Era come se quegli adolescenti dagli occhi a mandorla, la tensione febbrile a stento trattenuta, il corpo attraversato da un fascio di nervi, capaci di valicare i confini pakistani, iraniani e turchi, schivando gli spari delle guardie doganali, pronti a nascondersi sotto le sospensioni di un Tir in partenza dal porto di Patrasso, distesi su una trave di compensato, per poi, sbarcati in Italia, sganciarsi al semaforo rosso, a Treviso, “all’altezza della Conad”, così mi confidò uno di loro, incarnassero l’indignazione che una volta portò Gino Strada a spiegarci che non dovremmo mai arrenderci, noi esseri umani, all’evidenza innegabile della crudeltà: «Dobbiamo convincere milioni di persone del fatto che abolire la guerra è una necessità urgente e un obiettivo realizzabile. Questo concetto deve penetrare in profondità nelle nostre coscienze, fino a che l’idea della guerra divenga un tabù e sia eliminata dalla storia dell’umanità». A ben pensarci, aggiungeva convinto, il genere a cui apparteniamo, non è forse riuscito ad abolire, nella maggioranza della Terra, la schiavitù?.

A molti potevano sembrare parole enfatiche, utopiche. Fossero uscite dalla bocca di un semplice portavoce, uno di quei funzionari dello spirito o divulgatori politici che giornalmente ci fanno la morale restando seduti sui loro scranni ben retribuiti, magari sarebbe stato difficile non definirle retoriche. Ma dette da lui, che aveva estratto migliaia di proiettili dalla carne dilaniata delle persone, pronto a curare le ustioni sui corpi dei bambini innocenti, ad aprire ospedali e centri sanitari nei tuguri del mondo, in Ruanda, Cambogia, Iraq, Afghanistan, Sierra Leone, scoprendo con raccapriccio le atrocità di cui, in ogni conflitto bellico, risulta sempre vittima la popolazione civile, assumevano una forza innegabile, soprattutto agli occhi dei più giovani che, nel momento in cui lo conoscevano, non potevano non sentirsi attratti verso quest’uomo senza peli sulla lingua, dal proverbiale caratteraccio. Che prendeva posizione. Rischiava. Si esponeva. Non si tirava mai indietro. Perfino se non eri d’accordo con lui, avresti dovuto rispettarlo. Un’intransigenza etica rara pulsava nelle sue vene sotto sforzo: di quella saremo in molti a sentire la mancanza nel panorama di tristi figurini che abbiamo di fronte, anche perché, così facendo, riusciva a coinvolgere persone diverse l’una dall’altra.
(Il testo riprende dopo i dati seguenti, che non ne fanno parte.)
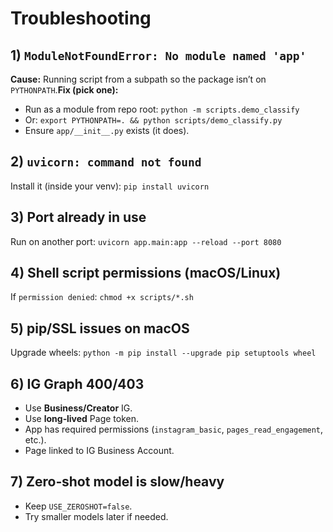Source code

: # Troubleshooting

## 1) `ModuleNotFoundError: No module named 'app'`
**Cause:** Running script from a subpath so the package isn’t on `PYTHONPATH`.**Fix (pick one):**
- Run as a module from repo root: `python -m scripts.demo_classify`
- Or: `export PYTHONPATH=. && python scripts/demo_classify.py`
- Ensure `app/__init__.py` exists (it does).

## 2) `uvicorn: command not found`
Install it (inside your venv): `pip install uvicorn`

## 3) Port already in use
Run on another port: `uvicorn app.main:app --reload --port 8080`

## 4) Shell script permissions (macOS/Linux)
If `permission denied`: `chmod +x scripts/*.sh`

## 5) pip/SSL issues on macOS
Upgrade wheels: `python -m pip install --upgrade pip setuptools wheel`

## 6) IG Graph 400/403
- Use **Business/Creator** IG.
- Use **long‑lived** Page token.
- App has required permissions (`instagram_basic`, `pages_read_engagement`, etc.).
- Page linked to IG Business Account.

## 7) Zero‑shot model is slow/heavy
- Keep `USE_ZEROSHOT=false`.
- Try smaller models later if needed.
Quando ad esempio egli affermava, e gli capitava spesso, determinato e caparbio quanto bastava per accrescere la schiera di chi lo riteneva un montato, che le solenni e pompose dichiarazioni dell’Onu sulla salvaguardia dei diritti umani sono oggi di fatto cartastraccia in molte parti del pianeta, poteva dirlo a ragion veduta, non si trattava di una bella frase ad effetto; al contrario, quel pronunciamento appassionato, scaturito dall’esperienza diretta delle cose, era la pura realtà. Quale giustizia può esserci in un mondo costruito come il nostro? Alzi lo steccato e pensi di stare a posto. Ciò che conta nella vita, questo rappresenta a mio avviso l’insegnamento più prezioso di Gino Strada, non è la bandiera sotto cui ti schieri, né l’idea che propugni, nemmeno il modo in cui lo fai, bensì l’azione concreta che puoi portare per legittimare quanto dichiari. Se poi esci dalla posizione di sicurezza in cui ti trovi, mettendo in conto la possibilità di farti male e quando sbagli paghi di tasca tua, allora sì, diventi credibile.